HONG KONG - The Hong Kong government has pulled back on proposed amendments to the city's extradition law by dropping a number of white-collar offences after the business community lobbied against their inclusion.
Nine offences, mostly economic crimes such as those related to stock trading, intellectual property rights, bankruptcy, access to a computer with dishonest intent and tax evasion will be excluded from the Bill to be put before the Legislative Council on April 3.
But the government was firm on the inclusion of corruption and bribery.
Secretary for Security John Lee said at a media briefing on Tuesday afternoon that he made the decision after discussions with the Department of Justice regarding which offences should be left out. The move was made in response to concerns raised.

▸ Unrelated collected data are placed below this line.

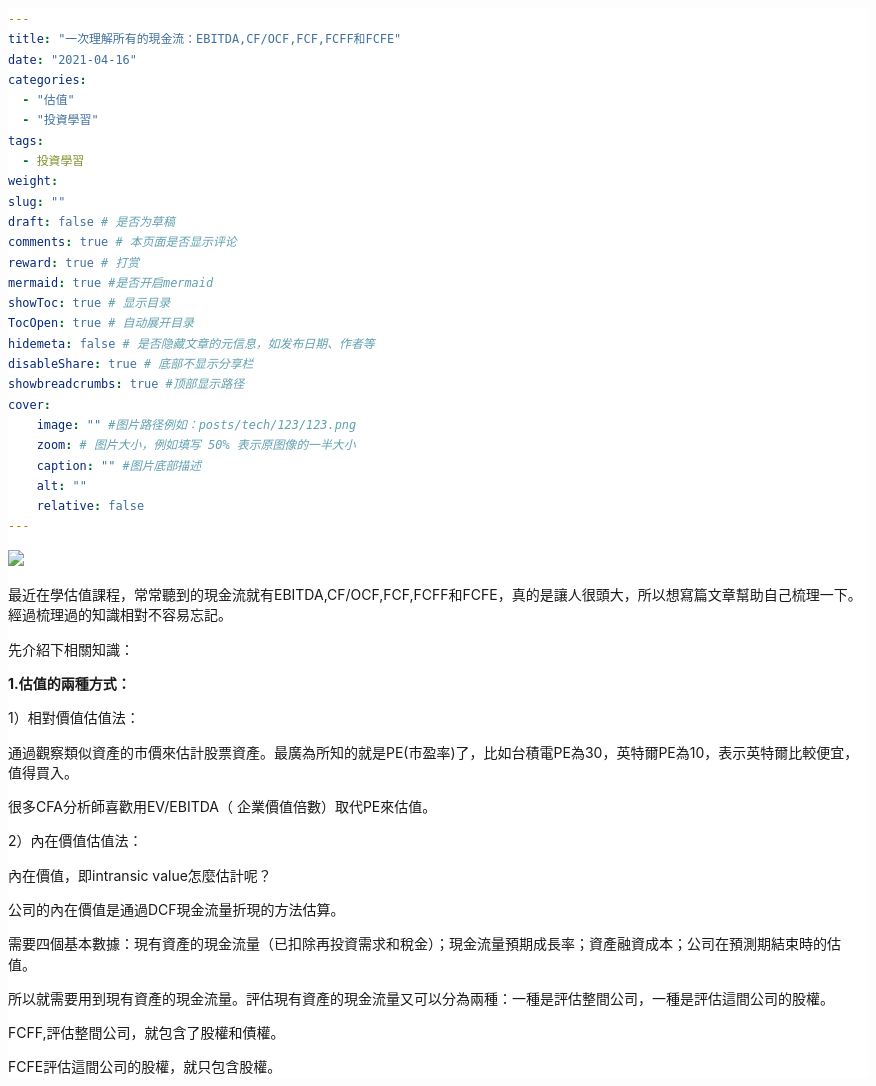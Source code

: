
 ```yaml
---
title: "一次理解所有的現金流：EBITDA,CF/OCF,FCF,FCFF和FCFE"
date: "2021-04-16"
categories: 
  - "估值"
  - "投資學習"
tags: 
  - 投資學習
weight:
slug: ""
draft: false # 是否为草稿
comments: true # 本页面是否显示评论
reward: true # 打赏
mermaid: true #是否开启mermaid
showToc: true # 显示目录
TocOpen: true # 自动展开目录
hidemeta: false # 是否隐藏文章的元信息，如发布日期、作者等
disableShare: true # 底部不显示分享栏
showbreadcrumbs: true #顶部显示路径
cover:
    image: "" #图片路径例如：posts/tech/123/123.png
    zoom: # 图片大小，例如填写 50% 表示原图像的一半大小
    caption: "" #图片底部描述
    alt: ""
    relative: false
---
```


![](images/现金流-1024x564.jpg)

最近在學估值課程，常常聽到的現金流就有EBITDA,CF/OCF,FCF,FCFF和FCFE，真的是讓人很頭大，所以想寫篇文章幫助自己梳理一下。經過梳理過的知識相對不容易忘記。

先介紹下相關知識：

**1.估值的兩種方式：**

1）相對價值估值法：

通過觀察類似資產的市價來估計股票資產。最廣為所知的就是PE(市盈率)了，比如台積電PE為30，英特爾PE為10，表示英特爾比較便宜，值得買入。

很多CFA分析師喜歡用EV/EBITDA（ 企業價值倍數）取代PE來估值。

2）內在價值估值法：

內在價值，即intransic value怎麼估計呢？

公司的內在價值是通過DCF現金流量折現的方法估算。

需要四個基本數據：現有資產的現金流量（已扣除再投資需求和稅金）；現金流量預期成長率；資產融資成本；公司在預測期結束時的估值。

所以就需要用到現有資產的現金流量。評估現有資產的現金流量又可以分為兩種：一種是評估整間公司，一種是評估這間公司的股權。

FCFF,評估整間公司，就包含了股權和債權。

FCFE評估這間公司的股權，就只包含股權。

Under the new legislation, a suspect or fugitive can be extradited if the offence carries a Hong Kong penalty of at least three years' jail, Mr Lee said. This is a departure from the one year stated previously.
When Hong Kong leader Carrie Lam's administration first outlined the legal amendments last month, it had said that any future extraditions to the mainland, Macau and Taiwan would be restricted to the 46 existing offences in the city's Fugitive Offenders Ordinance.
These 46 offences ranges from common criminal offences to serious crimes, such as rape, kidnapping and murder, to corporate offences including fraud, bribery, corruption and money-laundering.
Mr Lee told reporters that while Hong Kong currently has extradition agreements with 20 countries, "not all 46 offences are included" in them.
Mrs Lam said on Tuesday that the amendments allow the government to close existing loopholes so that Hong Kong can work with other jurisdictions and prevent the city from becoming a safe haven for criminals.
"Why are we doing this? Why are we doing this now? It's driven by our empathy," she said in Cantonese, referring to the Taiwan case.
The government's move followed a recent homicide case in which Hong Kong authorities were unable to extradite to Taiwan a Hong Kong resident suspected of killing his girlfriend.
The Security Bureau first made known the contentious plan last month to allow for the transfer of suspects on a case-by-case basis to any jurisdiction that Hong Kong does not have an extradition treaty with.
But local and foreign business chambers, including the Hong Kong General Chamber of Commerce and American Chamber of Commerce, as well as pro-establishment lawmakers flexed their muscles, calling on the government to exempt white-collar crimes.
There were fears that the original proposed amendments would mean that executives could find themselves handed over to the mainland for breaching Chinese laws unknowingly, given that there are vast differences in the laws across the border.
The pro-democracy group is also strongly against the original plan as its members are afraid that Beijing might demand the surrender of people wanted for political reasons.
When contacted, the American Chamber of Commerce declined comment while the Law Society of Hong Kong said "our specialist committee will review the proposals and we are not in a position to comment at this stage".
Local radio broadcaster RTHK reported that the pro-establishment Business and Professionals Alliance said the changes have eased the concerns of the business sector.
A lawmaker of the alliance, Mr Jeffrey Lam, also rejected suggestions that the government is biased towards the commercial sector.
"The nine items deleted are a concern to the public. For example, offences over computer use, offences over stock purchasing. All these are not just concerns for factory or business owners," Mr Lam was quoted as saying.
But others like Democratic Party legislator James To said he does not believe that the public's fears have been assuaged, and that Hong Kong people and others passing through the territory will be placed in a difficult situation.
"After extradition to the mainland authorities, they can still try (people) for other offences (that carry) capital punishment. They can still persecute offenders, without first trying them for political offences," Mr To said.